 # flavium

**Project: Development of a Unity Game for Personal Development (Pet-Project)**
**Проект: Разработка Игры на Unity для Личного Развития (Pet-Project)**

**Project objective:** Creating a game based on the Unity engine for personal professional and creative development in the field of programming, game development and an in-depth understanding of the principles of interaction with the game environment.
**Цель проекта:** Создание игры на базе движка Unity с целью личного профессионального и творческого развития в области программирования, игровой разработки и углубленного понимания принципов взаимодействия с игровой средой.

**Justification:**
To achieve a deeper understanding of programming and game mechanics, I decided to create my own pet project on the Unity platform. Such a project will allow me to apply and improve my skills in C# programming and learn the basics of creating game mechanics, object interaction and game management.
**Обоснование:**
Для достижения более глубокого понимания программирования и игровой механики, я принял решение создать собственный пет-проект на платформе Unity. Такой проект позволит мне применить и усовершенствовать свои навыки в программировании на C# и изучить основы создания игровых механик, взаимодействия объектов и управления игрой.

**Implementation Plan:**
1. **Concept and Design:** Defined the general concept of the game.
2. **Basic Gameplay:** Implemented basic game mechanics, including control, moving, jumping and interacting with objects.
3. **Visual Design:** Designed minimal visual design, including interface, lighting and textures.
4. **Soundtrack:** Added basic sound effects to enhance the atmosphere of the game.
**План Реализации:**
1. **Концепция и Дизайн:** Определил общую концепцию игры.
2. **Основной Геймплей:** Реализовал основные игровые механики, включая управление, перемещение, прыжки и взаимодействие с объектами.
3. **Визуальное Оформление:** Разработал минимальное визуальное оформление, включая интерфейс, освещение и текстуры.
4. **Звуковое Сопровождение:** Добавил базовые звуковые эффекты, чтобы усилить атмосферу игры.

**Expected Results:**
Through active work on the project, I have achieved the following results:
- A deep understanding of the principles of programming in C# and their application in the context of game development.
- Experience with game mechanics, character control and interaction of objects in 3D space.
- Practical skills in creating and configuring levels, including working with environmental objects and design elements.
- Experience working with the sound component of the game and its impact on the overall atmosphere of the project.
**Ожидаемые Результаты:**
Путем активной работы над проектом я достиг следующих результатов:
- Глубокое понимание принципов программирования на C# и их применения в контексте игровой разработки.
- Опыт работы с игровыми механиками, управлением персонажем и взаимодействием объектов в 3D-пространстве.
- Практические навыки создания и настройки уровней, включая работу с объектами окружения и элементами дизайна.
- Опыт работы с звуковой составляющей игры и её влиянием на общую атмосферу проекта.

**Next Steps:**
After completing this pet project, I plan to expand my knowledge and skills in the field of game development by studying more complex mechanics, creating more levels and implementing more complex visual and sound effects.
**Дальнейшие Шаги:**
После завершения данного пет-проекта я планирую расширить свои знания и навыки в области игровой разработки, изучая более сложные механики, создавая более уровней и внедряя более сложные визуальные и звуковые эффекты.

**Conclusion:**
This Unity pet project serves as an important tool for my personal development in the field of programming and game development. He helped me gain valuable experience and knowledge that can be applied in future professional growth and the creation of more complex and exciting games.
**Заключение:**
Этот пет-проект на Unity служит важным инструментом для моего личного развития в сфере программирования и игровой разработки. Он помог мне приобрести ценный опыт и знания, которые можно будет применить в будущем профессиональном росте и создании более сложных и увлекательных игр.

■ ■ ■ ■ ■ ■ ■

WHAT TO DO
Each line of the entries above that includes "control" counts once; state how many such lines there are, with the number as the only answer.

SOLUTION TO THE EXERCISE
2